Drago's highest snooker world rankings position was number ten (in 1998). He has reached two major finals — the 1991 World Masters (losing to Jimmy White), and the 1997 International Open (losing to Stephen Hendry — Drago's only ranking event final, and his first run past the quarter-finals of any ranking event). He reached the quarter-finals of the World Championship in 1988. He has appeared in the tournament 11 further times, most recently in 2004/2005, with five further last-sixteen runs. He lost to Matthew Stevens in three successive years — 8–13 in the last 16 in 1999, 2–10 in the 2000 first round, and 1–10 in the 2001 first round.

After he failed to qualify for the 2004 World Championship, Drago's snooker form slumped. He dropped out of the top 32 of the rankings a year later, and, after losing to Issara Kachaiwong in his opening qualifier for the 2008 World Championship, he dropped off the tour.

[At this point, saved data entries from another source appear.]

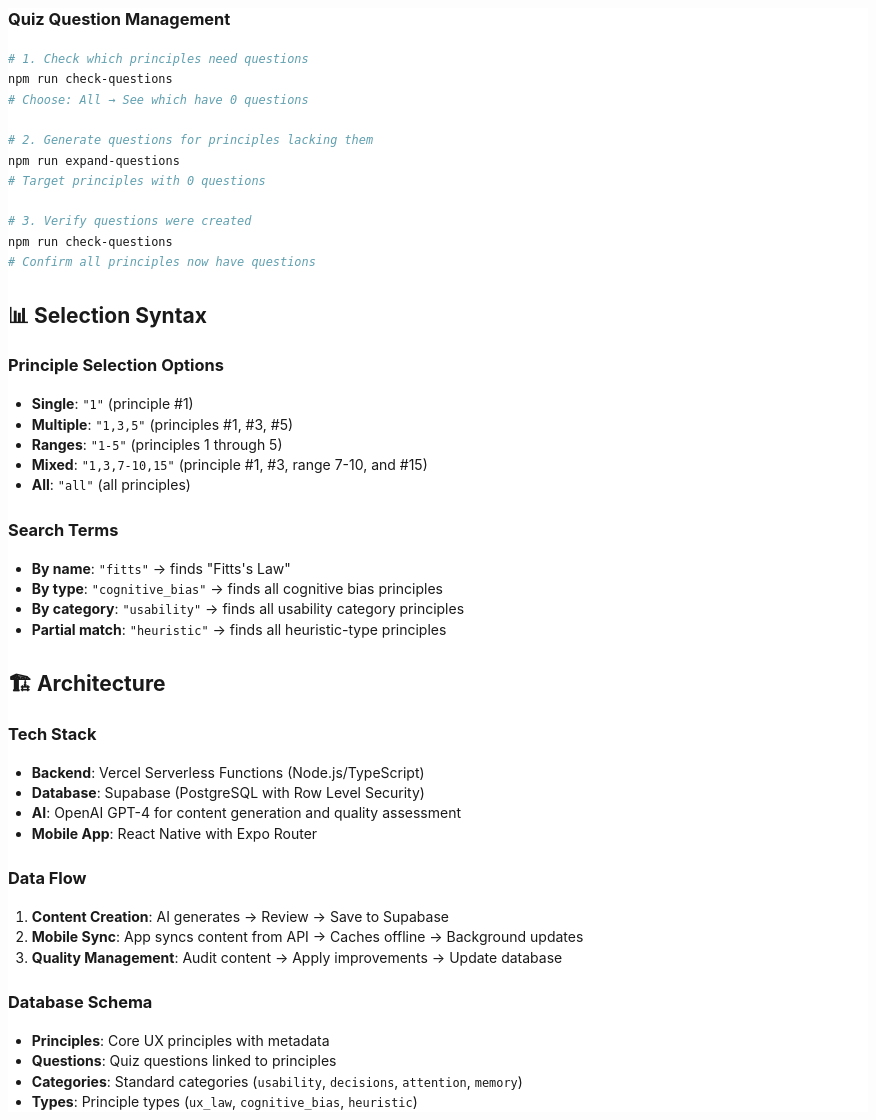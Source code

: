 ### **Quiz Question Management**
```bash
# 1. Check which principles need questions
npm run check-questions
# Choose: All → See which have 0 questions

# 2. Generate questions for principles lacking them
npm run expand-questions
# Target principles with 0 questions

# 3. Verify questions were created
npm run check-questions
# Confirm all principles now have questions
```

## 📊 **Selection Syntax**

### **Principle Selection Options**
- **Single**: `"1"` (principle #1)
- **Multiple**: `"1,3,5"` (principles #1, #3, #5)
- **Ranges**: `"1-5"` (principles 1 through 5)
- **Mixed**: `"1,3,7-10,15"` (principle #1, #3, range 7-10, and #15)
- **All**: `"all"` (all principles)

### **Search Terms**
- **By name**: `"fitts"` → finds "Fitts's Law"
- **By type**: `"cognitive_bias"` → finds all cognitive bias principles
- **By category**: `"usability"` → finds all usability category principles
- **Partial match**: `"heuristic"` → finds all heuristic-type principles

## 🏗️ **Architecture**

### **Tech Stack**
- **Backend**: Vercel Serverless Functions (Node.js/TypeScript)
- **Database**: Supabase (PostgreSQL with Row Level Security)
- **AI**: OpenAI GPT-4 for content generation and quality assessment
- **Mobile App**: React Native with Expo Router

### **Data Flow**
1. **Content Creation**: AI generates → Review → Save to Supabase
2. **Mobile Sync**: App syncs content from API → Caches offline → Background updates
3. **Quality Management**: Audit content → Apply improvements → Update database

### **Database Schema**
- **Principles**: Core UX principles with metadata
- **Questions**: Quiz questions linked to principles
- **Categories**: Standard categories (`usability`, `decisions`, `attention`, `memory`)
- **Types**: Principle types (`ux_law`, `cognitive_bias`, `heuristic`)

In 2009, Drago won the EBSA International Open, which gave him the chance to return for the 2009–10 season. He reached the third qualifying round of the Shanghai Masters, Grand Prix, and 2009 UK Championship. He then qualified for the Welsh Open, where he played against Ryan Day in the first round, but lost 4–5. In the China Open, Drago qualified for the televised stages. As a result, his ranking rose to 54th.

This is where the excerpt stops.